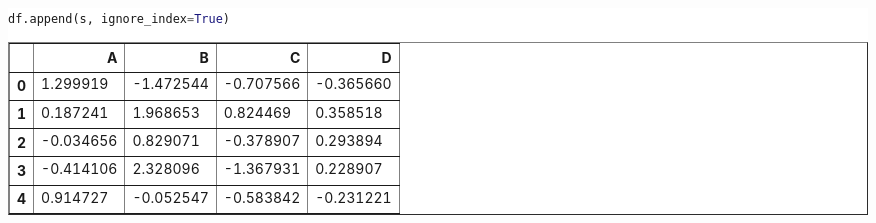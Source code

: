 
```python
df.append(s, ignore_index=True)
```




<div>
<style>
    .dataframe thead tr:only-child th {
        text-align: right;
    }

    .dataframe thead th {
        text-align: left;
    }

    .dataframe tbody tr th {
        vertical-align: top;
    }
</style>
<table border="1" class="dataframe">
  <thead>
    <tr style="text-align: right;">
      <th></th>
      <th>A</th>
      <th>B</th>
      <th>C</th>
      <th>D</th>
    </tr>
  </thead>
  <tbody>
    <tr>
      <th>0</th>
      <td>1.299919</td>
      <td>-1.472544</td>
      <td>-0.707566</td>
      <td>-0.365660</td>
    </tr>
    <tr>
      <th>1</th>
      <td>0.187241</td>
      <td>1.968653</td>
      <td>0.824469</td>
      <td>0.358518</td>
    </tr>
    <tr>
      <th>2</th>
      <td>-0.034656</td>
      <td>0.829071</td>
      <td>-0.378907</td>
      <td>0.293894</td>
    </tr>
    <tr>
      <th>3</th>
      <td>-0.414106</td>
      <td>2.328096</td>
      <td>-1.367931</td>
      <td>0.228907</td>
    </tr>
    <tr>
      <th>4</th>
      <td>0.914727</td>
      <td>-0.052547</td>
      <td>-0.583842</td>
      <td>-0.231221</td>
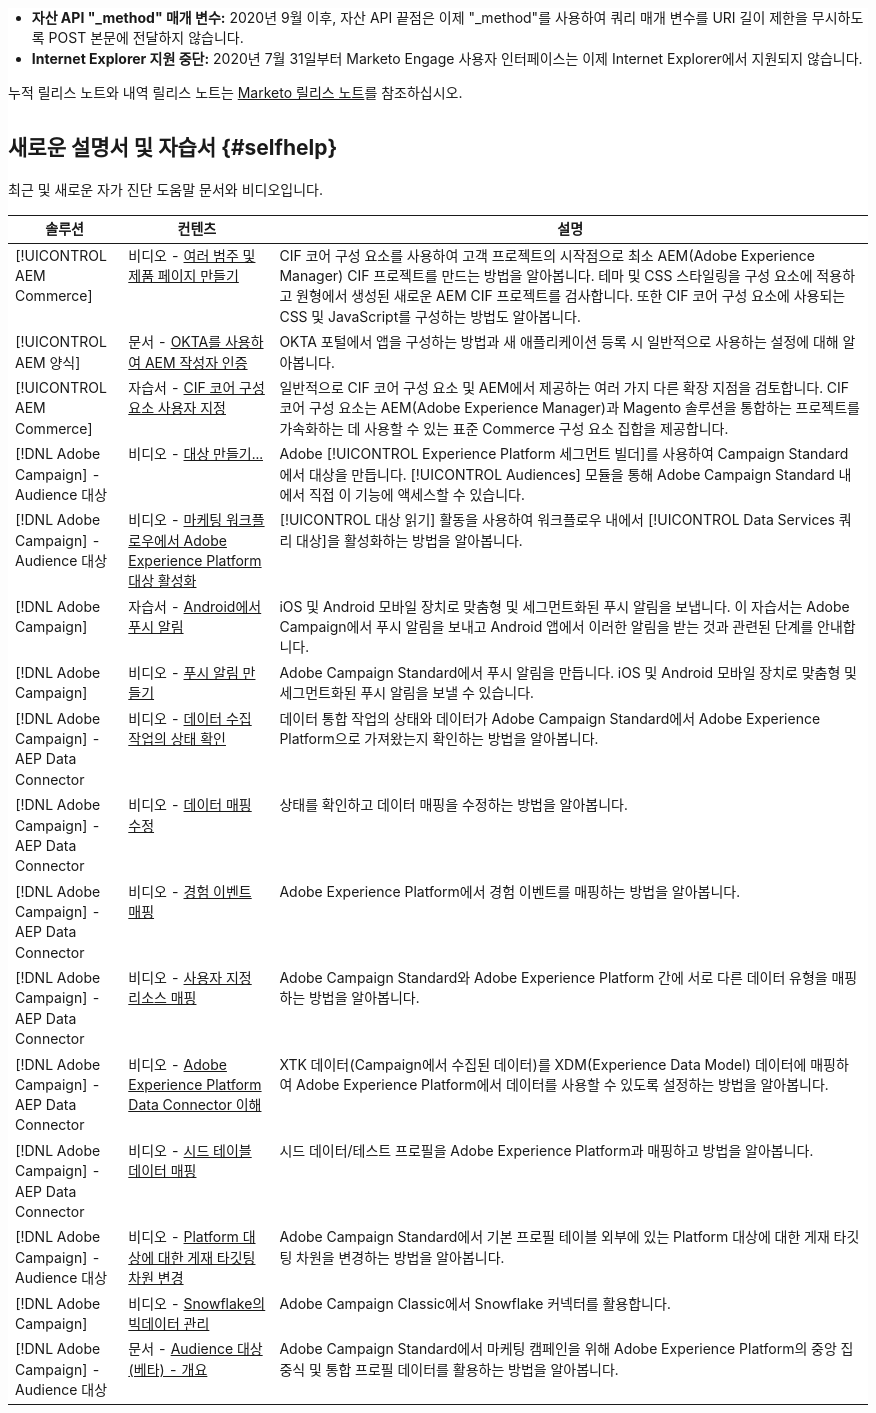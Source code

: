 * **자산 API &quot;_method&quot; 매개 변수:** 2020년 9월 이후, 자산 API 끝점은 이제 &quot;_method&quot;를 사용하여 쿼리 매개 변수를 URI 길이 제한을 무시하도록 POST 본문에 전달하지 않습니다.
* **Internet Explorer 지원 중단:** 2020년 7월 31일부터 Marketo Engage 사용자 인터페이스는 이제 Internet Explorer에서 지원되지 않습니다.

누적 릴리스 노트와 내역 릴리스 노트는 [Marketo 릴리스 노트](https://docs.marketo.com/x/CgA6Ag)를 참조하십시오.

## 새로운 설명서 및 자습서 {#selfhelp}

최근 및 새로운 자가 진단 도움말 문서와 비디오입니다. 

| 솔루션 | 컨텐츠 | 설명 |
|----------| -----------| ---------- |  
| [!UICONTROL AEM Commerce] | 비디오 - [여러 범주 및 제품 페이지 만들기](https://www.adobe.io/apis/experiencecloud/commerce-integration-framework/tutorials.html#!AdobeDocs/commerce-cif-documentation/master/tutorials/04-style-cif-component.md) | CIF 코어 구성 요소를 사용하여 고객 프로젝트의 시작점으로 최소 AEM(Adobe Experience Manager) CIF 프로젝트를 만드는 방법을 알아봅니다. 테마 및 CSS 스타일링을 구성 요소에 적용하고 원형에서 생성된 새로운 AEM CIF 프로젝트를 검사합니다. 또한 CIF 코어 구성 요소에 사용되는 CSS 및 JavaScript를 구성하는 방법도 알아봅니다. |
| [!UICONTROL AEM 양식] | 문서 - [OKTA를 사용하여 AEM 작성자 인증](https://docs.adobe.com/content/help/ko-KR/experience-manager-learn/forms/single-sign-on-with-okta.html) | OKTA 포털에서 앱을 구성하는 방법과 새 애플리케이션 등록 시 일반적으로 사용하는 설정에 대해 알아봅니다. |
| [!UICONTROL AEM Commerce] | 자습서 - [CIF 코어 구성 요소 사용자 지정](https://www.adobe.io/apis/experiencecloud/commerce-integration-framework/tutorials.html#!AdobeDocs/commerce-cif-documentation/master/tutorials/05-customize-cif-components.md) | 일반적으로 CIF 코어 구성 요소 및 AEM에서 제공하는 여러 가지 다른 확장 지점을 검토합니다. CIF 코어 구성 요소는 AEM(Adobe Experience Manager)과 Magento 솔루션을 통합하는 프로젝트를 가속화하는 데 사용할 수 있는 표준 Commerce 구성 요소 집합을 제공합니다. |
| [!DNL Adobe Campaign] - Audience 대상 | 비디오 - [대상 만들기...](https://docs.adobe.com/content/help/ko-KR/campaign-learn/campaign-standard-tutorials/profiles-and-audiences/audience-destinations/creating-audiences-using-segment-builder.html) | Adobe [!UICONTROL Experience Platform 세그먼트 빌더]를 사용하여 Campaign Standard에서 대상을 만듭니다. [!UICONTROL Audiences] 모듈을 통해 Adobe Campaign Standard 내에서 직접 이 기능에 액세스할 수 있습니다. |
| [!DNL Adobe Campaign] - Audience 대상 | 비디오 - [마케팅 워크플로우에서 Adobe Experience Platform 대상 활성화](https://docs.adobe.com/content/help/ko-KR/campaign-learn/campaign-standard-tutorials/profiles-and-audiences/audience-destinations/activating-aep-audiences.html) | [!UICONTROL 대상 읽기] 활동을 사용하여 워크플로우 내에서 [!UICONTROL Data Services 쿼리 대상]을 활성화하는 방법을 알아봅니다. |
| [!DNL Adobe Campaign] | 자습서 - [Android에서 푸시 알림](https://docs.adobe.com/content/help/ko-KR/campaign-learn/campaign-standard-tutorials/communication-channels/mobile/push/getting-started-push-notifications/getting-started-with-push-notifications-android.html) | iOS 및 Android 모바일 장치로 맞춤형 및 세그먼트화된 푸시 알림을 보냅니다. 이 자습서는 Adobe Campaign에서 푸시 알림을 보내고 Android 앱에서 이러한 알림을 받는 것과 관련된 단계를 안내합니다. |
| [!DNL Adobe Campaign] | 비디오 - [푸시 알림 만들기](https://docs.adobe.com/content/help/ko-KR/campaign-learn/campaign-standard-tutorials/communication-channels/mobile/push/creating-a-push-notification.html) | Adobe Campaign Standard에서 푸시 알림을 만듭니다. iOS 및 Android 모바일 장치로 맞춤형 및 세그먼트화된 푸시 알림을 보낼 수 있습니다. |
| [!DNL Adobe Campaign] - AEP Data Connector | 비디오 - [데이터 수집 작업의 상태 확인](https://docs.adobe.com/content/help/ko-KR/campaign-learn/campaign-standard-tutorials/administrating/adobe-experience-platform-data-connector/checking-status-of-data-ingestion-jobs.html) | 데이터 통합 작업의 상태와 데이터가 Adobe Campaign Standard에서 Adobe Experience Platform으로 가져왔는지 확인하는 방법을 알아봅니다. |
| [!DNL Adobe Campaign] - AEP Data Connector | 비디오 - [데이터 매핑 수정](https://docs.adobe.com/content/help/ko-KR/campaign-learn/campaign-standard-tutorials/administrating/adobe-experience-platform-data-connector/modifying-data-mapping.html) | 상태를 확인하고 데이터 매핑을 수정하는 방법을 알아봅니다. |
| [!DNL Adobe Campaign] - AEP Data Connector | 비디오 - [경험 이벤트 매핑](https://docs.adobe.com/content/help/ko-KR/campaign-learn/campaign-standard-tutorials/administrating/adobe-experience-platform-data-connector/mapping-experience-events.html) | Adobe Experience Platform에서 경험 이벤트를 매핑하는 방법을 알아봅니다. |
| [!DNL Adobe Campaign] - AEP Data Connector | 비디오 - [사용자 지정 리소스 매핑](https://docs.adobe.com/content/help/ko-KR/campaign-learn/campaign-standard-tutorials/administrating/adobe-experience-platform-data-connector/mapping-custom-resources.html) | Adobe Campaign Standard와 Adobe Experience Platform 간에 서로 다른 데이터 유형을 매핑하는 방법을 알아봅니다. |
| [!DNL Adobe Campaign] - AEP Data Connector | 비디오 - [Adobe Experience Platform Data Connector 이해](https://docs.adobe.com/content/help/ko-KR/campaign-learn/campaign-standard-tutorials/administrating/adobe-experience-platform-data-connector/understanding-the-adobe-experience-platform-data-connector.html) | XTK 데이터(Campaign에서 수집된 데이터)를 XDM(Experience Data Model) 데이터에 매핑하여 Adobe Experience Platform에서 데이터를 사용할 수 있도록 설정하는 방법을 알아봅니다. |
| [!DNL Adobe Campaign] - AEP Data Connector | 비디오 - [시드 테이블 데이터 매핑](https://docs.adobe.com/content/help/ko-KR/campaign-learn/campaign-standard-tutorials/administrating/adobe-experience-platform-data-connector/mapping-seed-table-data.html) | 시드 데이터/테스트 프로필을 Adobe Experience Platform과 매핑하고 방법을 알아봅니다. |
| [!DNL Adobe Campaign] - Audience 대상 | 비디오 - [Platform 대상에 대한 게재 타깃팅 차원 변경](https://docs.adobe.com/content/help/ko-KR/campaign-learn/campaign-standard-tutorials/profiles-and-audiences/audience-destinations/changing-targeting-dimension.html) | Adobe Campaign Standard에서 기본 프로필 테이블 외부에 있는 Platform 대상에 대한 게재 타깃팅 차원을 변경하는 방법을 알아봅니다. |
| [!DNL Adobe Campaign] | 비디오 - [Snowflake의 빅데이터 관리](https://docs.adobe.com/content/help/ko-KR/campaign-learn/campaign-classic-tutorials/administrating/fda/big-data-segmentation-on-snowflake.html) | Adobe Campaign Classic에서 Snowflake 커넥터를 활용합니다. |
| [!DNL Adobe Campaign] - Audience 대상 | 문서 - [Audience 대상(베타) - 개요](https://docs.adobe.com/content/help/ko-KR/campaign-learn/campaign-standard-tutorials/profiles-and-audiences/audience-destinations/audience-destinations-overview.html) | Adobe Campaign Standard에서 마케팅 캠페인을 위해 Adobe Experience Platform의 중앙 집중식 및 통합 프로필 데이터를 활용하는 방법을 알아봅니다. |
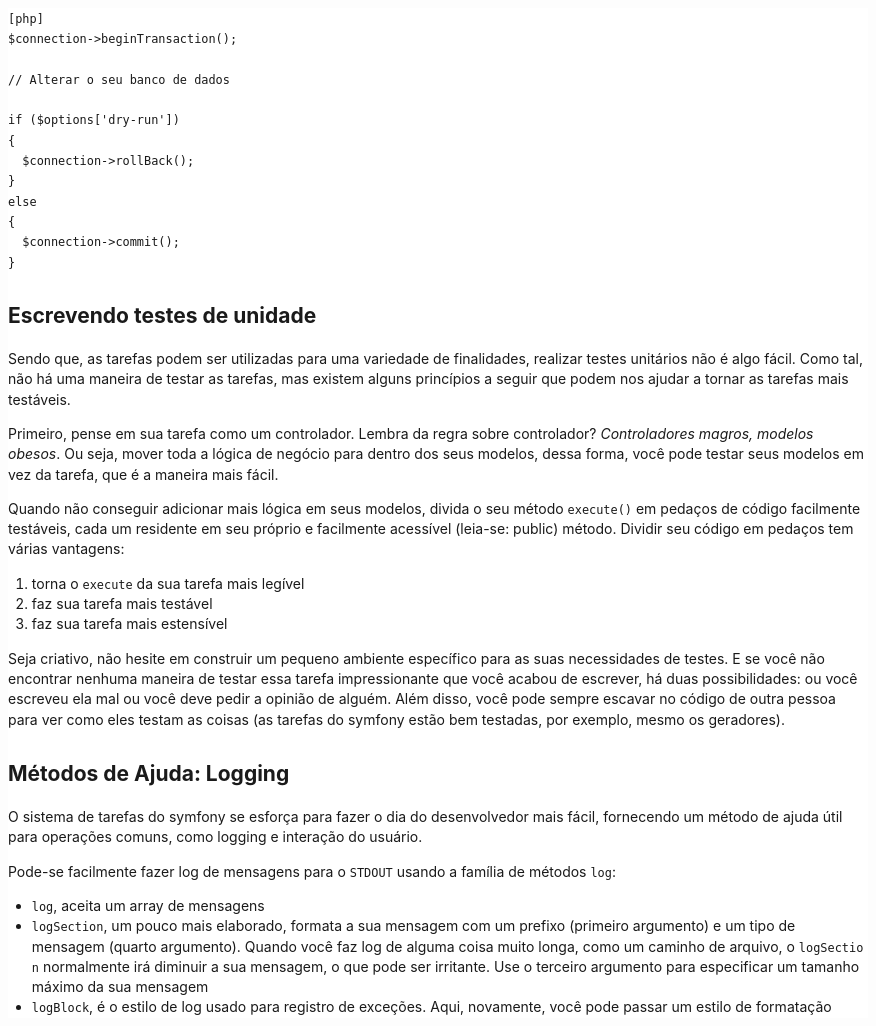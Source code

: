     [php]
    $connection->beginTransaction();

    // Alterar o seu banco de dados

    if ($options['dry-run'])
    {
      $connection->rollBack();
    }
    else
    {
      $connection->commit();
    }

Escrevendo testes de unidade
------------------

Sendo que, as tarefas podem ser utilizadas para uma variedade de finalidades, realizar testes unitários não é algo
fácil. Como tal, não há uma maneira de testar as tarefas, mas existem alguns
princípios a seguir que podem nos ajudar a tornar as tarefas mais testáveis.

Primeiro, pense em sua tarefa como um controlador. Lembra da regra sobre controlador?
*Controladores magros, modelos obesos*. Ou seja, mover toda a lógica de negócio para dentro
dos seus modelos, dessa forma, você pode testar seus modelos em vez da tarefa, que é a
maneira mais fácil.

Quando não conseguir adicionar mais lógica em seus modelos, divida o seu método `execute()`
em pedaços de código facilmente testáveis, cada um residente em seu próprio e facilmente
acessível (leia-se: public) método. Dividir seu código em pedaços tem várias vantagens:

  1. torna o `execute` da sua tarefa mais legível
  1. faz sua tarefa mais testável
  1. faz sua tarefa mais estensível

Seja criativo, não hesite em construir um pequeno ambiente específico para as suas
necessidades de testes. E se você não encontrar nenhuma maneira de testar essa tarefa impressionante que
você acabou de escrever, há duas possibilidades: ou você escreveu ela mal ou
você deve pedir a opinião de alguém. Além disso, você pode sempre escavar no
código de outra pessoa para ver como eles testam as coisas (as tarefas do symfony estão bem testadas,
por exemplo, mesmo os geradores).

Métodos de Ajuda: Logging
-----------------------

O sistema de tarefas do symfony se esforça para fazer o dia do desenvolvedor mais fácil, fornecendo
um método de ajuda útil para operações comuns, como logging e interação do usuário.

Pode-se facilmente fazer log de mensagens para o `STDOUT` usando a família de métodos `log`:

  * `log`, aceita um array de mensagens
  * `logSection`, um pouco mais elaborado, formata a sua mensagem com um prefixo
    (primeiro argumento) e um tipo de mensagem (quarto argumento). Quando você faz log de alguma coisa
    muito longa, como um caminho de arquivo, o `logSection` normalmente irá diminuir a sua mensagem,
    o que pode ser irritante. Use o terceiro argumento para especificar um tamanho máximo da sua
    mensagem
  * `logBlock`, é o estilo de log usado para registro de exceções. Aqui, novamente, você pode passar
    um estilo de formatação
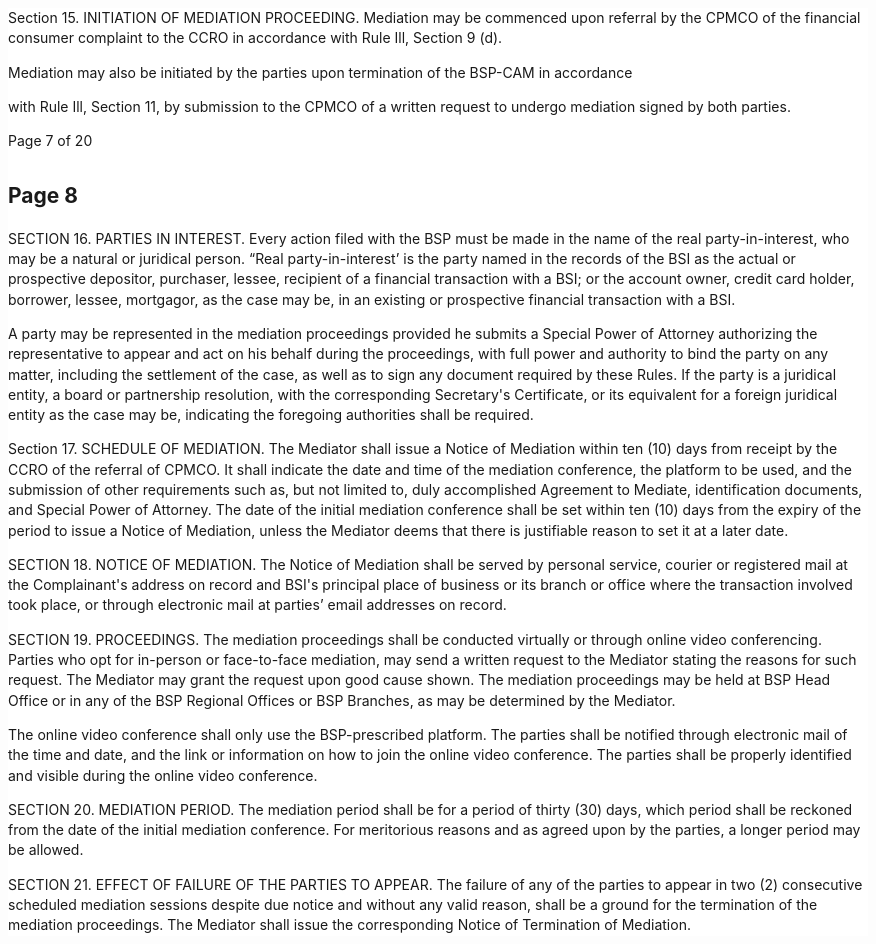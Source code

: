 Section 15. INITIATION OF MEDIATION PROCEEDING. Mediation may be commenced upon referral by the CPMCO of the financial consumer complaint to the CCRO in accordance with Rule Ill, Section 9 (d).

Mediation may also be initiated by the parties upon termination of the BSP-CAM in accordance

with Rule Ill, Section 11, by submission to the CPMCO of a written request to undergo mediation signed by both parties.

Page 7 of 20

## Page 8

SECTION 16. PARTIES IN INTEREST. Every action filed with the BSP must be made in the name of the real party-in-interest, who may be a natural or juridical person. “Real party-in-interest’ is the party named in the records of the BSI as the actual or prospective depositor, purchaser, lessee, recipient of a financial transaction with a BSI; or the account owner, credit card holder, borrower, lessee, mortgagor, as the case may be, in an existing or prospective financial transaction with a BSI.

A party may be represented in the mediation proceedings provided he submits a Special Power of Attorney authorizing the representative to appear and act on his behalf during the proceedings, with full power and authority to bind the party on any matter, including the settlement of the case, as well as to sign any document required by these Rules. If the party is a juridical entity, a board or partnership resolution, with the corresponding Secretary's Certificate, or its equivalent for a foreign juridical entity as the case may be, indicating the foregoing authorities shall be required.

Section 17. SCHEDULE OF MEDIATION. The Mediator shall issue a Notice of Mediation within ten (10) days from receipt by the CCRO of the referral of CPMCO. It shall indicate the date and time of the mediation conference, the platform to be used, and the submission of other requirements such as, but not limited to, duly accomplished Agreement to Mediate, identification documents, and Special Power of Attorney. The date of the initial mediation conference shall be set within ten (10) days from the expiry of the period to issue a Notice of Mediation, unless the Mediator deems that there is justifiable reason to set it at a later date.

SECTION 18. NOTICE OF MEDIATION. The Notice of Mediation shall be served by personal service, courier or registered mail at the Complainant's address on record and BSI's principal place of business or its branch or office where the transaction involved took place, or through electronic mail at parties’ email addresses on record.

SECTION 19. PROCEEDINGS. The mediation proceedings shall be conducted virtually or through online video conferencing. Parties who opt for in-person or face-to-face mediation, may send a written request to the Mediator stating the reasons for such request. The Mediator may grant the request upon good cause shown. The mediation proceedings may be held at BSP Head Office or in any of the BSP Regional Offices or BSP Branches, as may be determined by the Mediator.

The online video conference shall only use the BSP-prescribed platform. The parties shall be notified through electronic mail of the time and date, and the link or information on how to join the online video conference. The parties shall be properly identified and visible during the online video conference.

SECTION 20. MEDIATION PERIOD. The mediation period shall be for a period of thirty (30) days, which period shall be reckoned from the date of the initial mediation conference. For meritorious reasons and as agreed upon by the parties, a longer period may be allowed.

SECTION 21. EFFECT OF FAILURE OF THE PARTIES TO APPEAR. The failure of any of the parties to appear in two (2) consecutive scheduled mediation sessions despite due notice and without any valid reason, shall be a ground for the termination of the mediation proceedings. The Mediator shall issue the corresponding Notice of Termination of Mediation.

◆ WORK TO COMPLETE:
Your answer should be the lines above from the one containing "보낼 수 있습니다. |" through the one containing "확인하는 방법을 알아봅니다. |", copied exactly and with both ends kept.

◆ REPLY:
| [!DNL Adobe Campaign] | 비디오 - [푸시 알림 만들기](https://docs.adobe.com/content/help/ko-KR/campaign-learn/campaign-standard-tutorials/communication-channels/mobile/push/creating-a-push-notification.html) | Adobe Campaign Standard에서 푸시 알림을 만듭니다. iOS 및 Android 모바일 장치로 맞춤형 및 세그먼트화된 푸시 알림을 보낼 수 있습니다. |
| [!DNL Adobe Campaign] - AEP Data Connector | 비디오 - [데이터 수집 작업의 상태 확인](https://docs.adobe.com/content/help/ko-KR/campaign-learn/campaign-standard-tutorials/administrating/adobe-experience-platform-data-connector/checking-status-of-data-ingestion-jobs.html) | 데이터 통합 작업의 상태와 데이터가 Adobe Campaign Standard에서 Adobe Experience Platform으로 가져왔는지 확인하는 방법을 알아봅니다. |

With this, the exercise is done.